**Dataset excerpts:**
┄┄┄┄┄┄
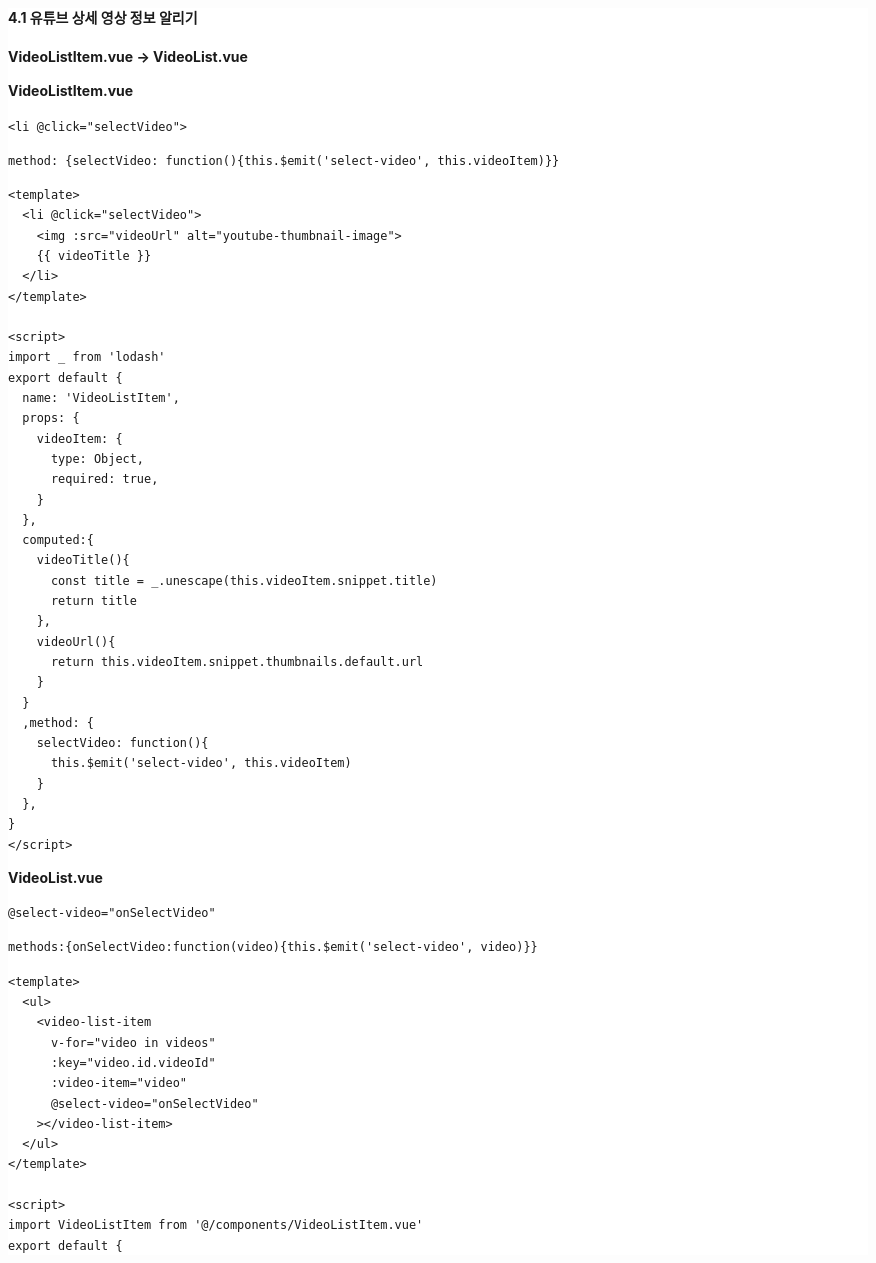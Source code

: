 #### 4.1 유튜브 상세 영상 정보 알리기

**VideoListItem.vue -> VideoList.vue**

**VideoListItem.vue**

`<li @click="selectVideo">`

`method: {selectVideo: function(){this.$emit('select-video', this.videoItem)}}`

```vue
<template>
  <li @click="selectVideo">
    <img :src="videoUrl" alt="youtube-thumbnail-image">
    {{ videoTitle }}
  </li>
</template>

<script>
import _ from 'lodash'
export default {
  name: 'VideoListItem',
  props: {
    videoItem: {
      type: Object,
      required: true,
    }
  },
  computed:{
    videoTitle(){
      const title = _.unescape(this.videoItem.snippet.title)
      return title
    },
    videoUrl(){
      return this.videoItem.snippet.thumbnails.default.url
    }
  }
  ,method: {
    selectVideo: function(){
      this.$emit('select-video', this.videoItem)
    }
  },
}
</script>
```



**VideoList.vue**

`@select-video="onSelectVideo"`

`methods:{onSelectVideo:function(video){this.$emit('select-video', video)}}`

```vue
<template>
  <ul>
    <video-list-item 
      v-for="video in videos" 
      :key="video.id.videoId"
      :video-item="video" 
      @select-video="onSelectVideo"
    ></video-list-item>
  </ul>
</template>

<script>
import VideoListItem from '@/components/VideoListItem.vue'
export default {
```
┄┄┄┄┄┄
**Task description:**
Exactly retype each record above, dropping images.

**Response below:**
Source code

: #### 4.1 유튜브 상세 영상 정보 알리기

**VideoListItem.vue -> VideoList.vue**

**VideoListItem.vue**

`<li @click="selectVideo">`

`method: {selectVideo: function(){this.$emit('select-video', this.videoItem)}}`

```vue
<template>
  <li @click="selectVideo">
    <img :src="videoUrl" alt="youtube-thumbnail-image">
    {{ videoTitle }}
  </li>
</template>

<script>
import _ from 'lodash'
export default {
  name: 'VideoListItem',
  props: {
    videoItem: {
      type: Object,
      required: true,
    }
  },
  computed:{
    videoTitle(){
      const title = _.unescape(this.videoItem.snippet.title)
      return title
    },
    videoUrl(){
      return this.videoItem.snippet.thumbnails.default.url
    }
  }
  ,method: {
    selectVideo: function(){
      this.$emit('select-video', this.videoItem)
    }
  },
}
</script>
```



**VideoList.vue**

`@select-video="onSelectVideo"`

`methods:{onSelectVideo:function(video){this.$emit('select-video', video)}}`

```vue
<template>
  <ul>
    <video-list-item 
      v-for="video in videos" 
      :key="video.id.videoId"
      :video-item="video" 
      @select-video="onSelectVideo"
    ></video-list-item>
  </ul>
</template>

<script>
import VideoListItem from '@/components/VideoListItem.vue'
export default {
```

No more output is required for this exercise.